Открыла книгу, но затем раздумала:
- Нет, это долго читать. Помнишь историю Гуинплена и герцогини? Он - паяц, презренный комедиант, она - властительница мира, полубогиня. Он - урод, она - ослепительная красавица. Но красавица с разными глазами: голубым и черным. Сочетание неба и земли, невинного и греховного, светлого и темного, что живет в каждом из нас…
Заинтересованная Нина на минуту забывает, зачем пришла сюда, и внимательно слушает Юлю, стараясь угадать, к чему она ведет. А Юля, мечтательно щуря глаза, продолжает говорить, медленно и тихо, словно в бреду:
- Она - настоящая женщина, эта герцогиня! Она знала, где сорвать сладчайший плод жизни и как достойно вкусить его. "Ты урод, а я красавица. Ты скоморох, а я герцогиня. Я - первая, ты - последний. Я хочу тебя. Я люблю тебя. Приди…" Отдаться красавцу с напомаженной головой и усиками - это повторить извечную банальность, на которую только и способны ограниченные Евы. А броситься в объятия урода, смешать отвращение с наслаждением, унизить и в то же время возвысить себя - удел немногих, может быть, одной на все поколение…

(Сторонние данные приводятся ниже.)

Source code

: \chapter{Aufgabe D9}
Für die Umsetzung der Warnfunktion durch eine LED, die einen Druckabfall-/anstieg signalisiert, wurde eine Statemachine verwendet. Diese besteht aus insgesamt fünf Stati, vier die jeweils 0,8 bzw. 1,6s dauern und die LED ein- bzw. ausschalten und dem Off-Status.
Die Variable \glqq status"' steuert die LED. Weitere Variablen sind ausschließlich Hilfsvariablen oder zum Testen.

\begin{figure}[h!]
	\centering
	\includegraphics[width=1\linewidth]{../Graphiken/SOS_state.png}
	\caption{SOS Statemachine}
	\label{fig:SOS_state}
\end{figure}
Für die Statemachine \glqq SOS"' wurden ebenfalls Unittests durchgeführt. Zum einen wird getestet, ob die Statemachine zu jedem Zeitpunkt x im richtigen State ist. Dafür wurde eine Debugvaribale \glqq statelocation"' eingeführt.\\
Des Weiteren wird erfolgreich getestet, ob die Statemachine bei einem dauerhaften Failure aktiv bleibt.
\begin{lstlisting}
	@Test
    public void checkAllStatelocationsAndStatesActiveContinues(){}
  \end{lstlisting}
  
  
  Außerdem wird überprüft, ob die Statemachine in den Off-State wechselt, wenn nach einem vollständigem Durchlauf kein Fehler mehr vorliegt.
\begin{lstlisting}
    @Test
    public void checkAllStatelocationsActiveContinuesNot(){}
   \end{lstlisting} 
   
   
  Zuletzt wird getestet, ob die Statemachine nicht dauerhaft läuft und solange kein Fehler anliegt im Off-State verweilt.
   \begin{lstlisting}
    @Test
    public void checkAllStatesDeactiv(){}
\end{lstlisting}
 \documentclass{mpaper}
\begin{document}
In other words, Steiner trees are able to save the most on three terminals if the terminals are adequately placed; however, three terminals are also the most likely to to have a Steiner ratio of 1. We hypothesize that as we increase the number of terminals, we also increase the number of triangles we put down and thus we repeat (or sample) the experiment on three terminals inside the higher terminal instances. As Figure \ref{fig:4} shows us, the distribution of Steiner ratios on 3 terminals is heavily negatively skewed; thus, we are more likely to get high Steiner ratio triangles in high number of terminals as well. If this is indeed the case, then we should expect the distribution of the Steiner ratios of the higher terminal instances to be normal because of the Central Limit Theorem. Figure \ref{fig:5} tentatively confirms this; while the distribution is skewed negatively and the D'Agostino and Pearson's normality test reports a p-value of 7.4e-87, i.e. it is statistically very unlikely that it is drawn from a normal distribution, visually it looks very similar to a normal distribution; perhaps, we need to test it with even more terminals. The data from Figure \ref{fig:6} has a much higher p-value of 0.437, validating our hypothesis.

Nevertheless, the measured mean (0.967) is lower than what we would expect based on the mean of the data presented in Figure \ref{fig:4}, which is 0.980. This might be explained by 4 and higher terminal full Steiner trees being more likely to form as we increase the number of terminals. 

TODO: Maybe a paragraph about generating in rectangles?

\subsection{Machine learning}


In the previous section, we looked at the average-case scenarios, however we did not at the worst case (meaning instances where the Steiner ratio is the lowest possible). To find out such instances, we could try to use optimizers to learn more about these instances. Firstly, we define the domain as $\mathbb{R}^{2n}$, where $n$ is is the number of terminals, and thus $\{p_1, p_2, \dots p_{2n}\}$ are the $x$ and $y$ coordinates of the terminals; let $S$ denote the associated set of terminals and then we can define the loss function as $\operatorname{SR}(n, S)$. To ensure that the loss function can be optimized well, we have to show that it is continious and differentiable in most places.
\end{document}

- И ты мечтаешь об этом? - спросила потрясенная Нина.
Юля серьезно ответила:
- К сожалению, в наше время таких уродов не фабрикуют…
- Ты просто клевещешь на себя!
- А разве тебе никогда не хотелось побродить по лужам? - внезапно спросила Юля.
- Зачем?
- Чтобы потом иметь повод вымыться! - отбрасывая книгу, уже смеется Юля и сразу же становится такой, как всегда: заразительно-веселой, насмешливо-шаловливой.
Она вскакивает с кресла.
- Посмотри, какую чудесную штучку привез один мой знакомый!
Юля приносит из спальни фарфорового уродца - какого-то восточного божка с неестественно большим животом. У этого божка, видно, очень болит живот, так как он страшно выпучил глаза, а мордочка у него сердитая и в то же время несчастная.
- Взгляни, какая прелесть! - любуется Юля, а Нина, внутренне содрогаясь, с отвращением рассматривает уродца и не понимает, как можно восторгаться такой гадостью. А ведь весь туалетный столик у Юли заставлен подобными страшилищами, и она просто дрожит над ними.
- Ты показывала Сергею Ильичу? - лукаво спрашивает Нина. Она не раз уже замечала, как его передергивает от этих рахитичных божков.
- Не успела… Это испортит ему настроение еще на неделю. Несчастными будут его студенты! - засмеялась Юля.